[File] [PATCH] of Magdir/msdos Microsoft OneNote Package misidetfied as Microsoft Cabinet archive

Jörg Jenderek joerg.jen.der.ek at gmx.net
Tue Sep 6 22:56:07 UTC 2022


-----BEGIN PGP SIGNED MESSAGE-----
Hash: SHA1

Hello,

Some days ago i run the cleaning tool czkawka found on
https://qarmin.github.io/czkawka/. One menu item concerns bad
extensions. After running tool i looked in saved file list
results_bad_extensions.txt for bad extension examples.
One listed extension is ONEPKG.

When running file command (version 5.42) on such examples i get an
output like:

DemoNotebook.onepkg: Microsoft Cabinet archive data,
		     many, 234775 bytes, 8 files,
		     at 0x2c
		     +A "Bespechungsnotizen.one"
		     +A "Forschung.one"
		     , number 1,
		     12 datablocks, 0x1203 compression
Notebook03.onepkg:   Microsoft Cabinet archive data,
		     many, 1272589 bytes, 2 files,
		     at 0x44
		     +Utf "Editor \303\266ffnen.onetoc2"
		     +Utf "Allgemein.one"
		     , flags 0x4, number 1,
		     extra bytes 20 in head,
		     44 datablocks, 0xf03 compression
ONGuide.onepkg:      Microsoft Cabinet archive data,
		     many, 248915 bytes, 2 files,
		     at 0x44
		     + "Editor \303\266ffnen.onetoc2"
		     + "Erste Schritte - Beta 1.one"
		     , flags 0x4, number 1,
		     extra bytes 20 in head,
		     datablocks, 0xf03 compression
test-onenote.onepkg: Microsoft Cabinet archive data,
		     Windows 2000/XP setup, 3977 bytes, 1 file,
		     at 0x2c
		     +A "test-onenote.one"
		     , number 1,
		     1 datablock, 0x1203 compression

With --extension option cab or _/?_/??_ is displayed. Furthermore
with -i option only generic application/vnd.ms-cab-compressed
is shown.

For comparison reason i run the file format identification utility
TrID ( See https://mark0.net/soft-trid-e.html). This identifies all
such examples with low rate as "Microsoft Cabinet Archive" by
ark-cab.trid.xml. Many examples are described with high rate
as "Microsoft OneNote Package" by onepkg.trid.xml
(See appended trid-v-onepkg.txt.gz).

For comparison reason i also run the file format identification
utility DROID ( See https://sourceforge.net/projects/droid/).
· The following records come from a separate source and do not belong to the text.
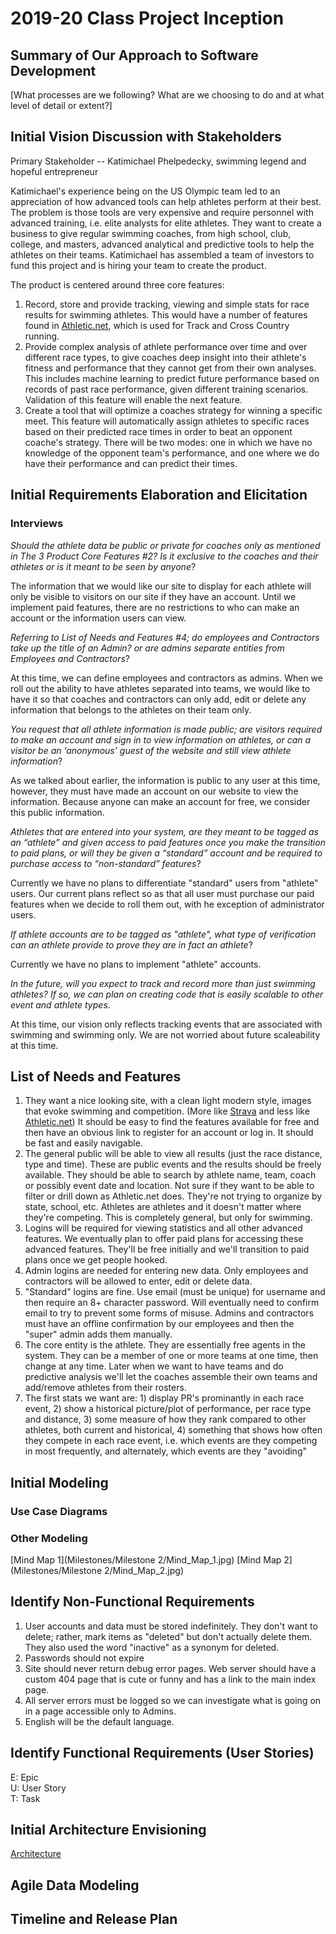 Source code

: 2019-20 Class Project Inception
=====================================

## Summary of Our Approach to Software Development

[What processes are we following?  What are we choosing to do and at what level of detail or extent?]

## Initial Vision Discussion with Stakeholders

Primary Stakeholder -- Katimichael Phelpedecky, swimming legend and hopeful entrepreneur

Katimichael's experience being on the US Olympic team led to an appreciation of how advanced tools can help athletes perform at their best.  The problem is those tools are very expensive and require personnel with advanced training, i.e. elite analysts for elite athletes.  They want to create a business to give regular swimming coaches, from high school, club, college, and masters, advanced analytical and predictive tools to help the athletes on their teams.  Katimichael has assembled a team of investors to fund this project and is hiring your team to create the product.

The product is centered around three core features:

1. Record, store and provide tracking, viewing and simple stats for race results for swimming athletes.  This would have a number of features found in [Athletic.net](https://www.athletic.net/), which is used for Track and Cross Country running.
2. Provide complex analysis of athlete performance over time and over different race types, to give coaches deep insight into their athlete's fitness and performance that they cannot get from their own analyses.  This includes machine learning to predict future performance based on records of past race performance, given different training scenarios.  Validation of this feature will enable the next feature.
3. Create a tool that will optimize a coaches strategy for winning a specific meet.  This feature will automatically assign athletes to specific races based on their predicted race times in order to beat an opponent coache's strategy.  There will be two modes: one in which we have no knowledge of the opponent team's performance, and one where we do have their performance and can predict their times.

## Initial Requirements Elaboration and Elicitation

### Interviews

*Should the athlete data be public or private for coaches only as mentioned in The 3 Product Core Features #2? Is it exclusive to the coaches and their athletes or is it meant to be seen by anyone*?

The information that we would like our site to display for each athlete will only be visible to visitors on our site if they have an account. Until we implement paid features, there are no restrictions to who can make an account or the information users can view.

*Referring to List of Needs and Features #4; do employees and Contractors take up the title of an Admin? or are admins separate entities from Employees and Contractors*?

At this time, we can define employees and contractors as admins. When we roll out the ability to have athletes separated into teams, we would like to have it so that coaches and contractors can only add, edit or delete any information that belongs to the athletes on their team only.

*You request that all athlete information is made public; are visitors required to make an account and sign in to view information on athletes, or can a visitor be an ‘anonymous’ guest of the website and still view athlete information*?

As we talked about earlier, the information is public to any user at this time, however, they must have made an account on our website to view the information. Because anyone can make an account for free, we consider this public information.

*Athletes that are entered into your system, are they meant to be tagged as an “athlete” and given access to paid features once you make the transition to paid plans, or will they be given a “standard” account and be required to purchase access to “non-standard” features*?

Currently we have no plans to differentiate "standard" users from "athlete" users. Our current plans reflect so as that all user must purchase our paid features when we decide to roll them out, with he exception of administrator users.

*If athlete accounts are to be tagged as "athlete", what type of verification can an athlete provide to prove they are in fact an athlete*?

Currently we have no plans to implement "athlete" accounts.

*In the future, will you expect to track and record more than just swimming athletes? If so, we can plan on creating code that is easily scalable to other event and athlete types*.

At this time, our vision only reflects tracking events that are associated with swimming and swimming only. We are not worried about future scaleability at this time.

## List of Needs and Features

1. They want a nice looking site, with a clean light modern style, images that evoke swimming and competition.  (More like [Strava](https://www.strava.com/features) and less like [Athletic.net](https://www.athletic.net/TrackAndField/Division/Event.aspx?DivID=100004&Event=14))  It should be easy to find the features available for free and then have an obvious link to register for an account or log in.  It should be fast and easily navigable.  
2. The general public will be able to view all results (just the race distance, type and time).  These are public events and the results should be freely available.  They should be able to search by athlete name, team, coach or possibly event date and location.  Not sure if they want to be able to filter or drill down as Athletic.net does.  They're not trying to organize by state, school, etc. Athletes are athletes and it doesn't matter where they're competing.  This is completely general, but only for swimming.
3. Logins will be required for viewing statistics and all other advanced features.  We eventually plan to offer paid plans for accessing these advanced features.  They'll be free initially and we'll transition to paid plans once we get people hooked.
4. Admin logins are needed for entering new data.  Only employees and contractors will be allowed to enter, edit or delete data.
5. "Standard" logins are fine.  Use email (must be unique) for username and then require an 8+ character password.  Will eventually need to confirm email to try to prevent some forms of misuse.  Admins and contractors must have an offline confirmation by our employees and then the "super" admin adds them manually.
6. The core entity is the athlete.  They are essentially free agents in the system.  They can be a member of one or more teams at one time, then change at any time.  Later when we want to have teams and do predictive analysis we'll let the coaches assemble their own teams and add/remove athletes from their rosters.
7. The first stats we want are: 1) display PR's prominantly in each race event, 2) show a historical picture/plot of performance, per race type and distance, 3) some measure of how they rank compared to other athletes, both current and historical, 4) something that shows how often they compete in each race event, i.e. which events are they competing in most frequently, and alternately, which events are they "avoiding"

## Initial Modeling

### Use Case Diagrams

### Other Modeling

[Mind Map 1](Milestones/Milestone 2/Mind_Map_1.jpg)
[Mind Map 2](Milestones/Milestone 2/Mind_Map_2.jpg)

## Identify Non-Functional Requirements

1. User accounts and data must be stored indefinitely.  They don't want to delete; rather, mark items as "deleted" but don't actually delete them.  They also used the word "inactive" as a synonym for deleted.
2. Passwords should not expire
3. Site should never return debug error pages.  Web server should have a custom 404 page that is cute or funny and has a link to the main index page.
4. All server errors must be logged so we can investigate what is going on in a page accessible only to Admins.
5. English will be the default language.

## Identify Functional Requirements (User Stories)

E: Epic  
U: User Story  
T: Task  



## Initial Architecture Envisioning

[Architecture](Architecture_Drawing.jpg)

## Agile Data Modeling



## Timeline and Release Plan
This
identifies few examples also only generic as "Windows Cabinet File"
with mime type application/vnd.ms-cab-compressed by PUID x-fmt/414.
But it complains about file suffix ONEPKG.  Many examples are
described as "Microsoft OneNote Package File" by fmt/987 (See
appended output/droid-onepkg.csv). This utility identifies onepkg by
looking for file name extension onetoc inside the first 2 KB blocks.
But this not always true, because some packages have no table of
contents.

Luckily TrID with -v option shows Related URL and file name
extension. So with this help information about file formats can be
added. That is expressed inside Magdir/msdos by comment lines like:

# URL:		https://en.wikipedia.org/wiki/Microsoft_OneNote
#		http://fileformats.archiveteam.org/wiki/OneNote
# Reference:	https://mark0.net/download/triddefs_xml.7z
#		defs/o/onepkg.trid.xml

According to that documentation ONEPKG are just CAB archive
containing Microsoft OneNote, with 3 byte file name extension one.
OneNote table of contents have file name extension ONETOC or ONETOC2.

So when looking in current output of file command, we see that first
member name is something like "Class Notes.one", "test-onenote.one",
"Open Notebook.onetoc2" or "Editor Öffnen.onetoc2". This can be
verified by unpacking command line tool via command line like:
	7z l -tcab *onepkg

The description happens inside Magdir/msdos by starting like:
0	string/b MSCF\0\0\0\0	Microsoft Cabinet archive data

No i must insert lines looking for 3 byte one file name suffix. The
jump to first member entry and looking for point character before
suffix is done by lines like:
 >>(16.l+16)	ubyte	x
 .
 >>>>&-1	search/255 	.
Now i am in branch for file name extension. After last of that kind
(that is theme for Windows 7 or 8 Theme Pack) i insert lines for
OneNote Package. This looks like:
 >>>>>&0	string/c	one		\b, OneNote Package
 !:mime	application/msonenote
 !:ext	onepkg
Instead of generic mime type application/vnd.ms-cab-compressed
or application/octet-stream i show a type mentioned on nirsoft web
site. But this is not official registered.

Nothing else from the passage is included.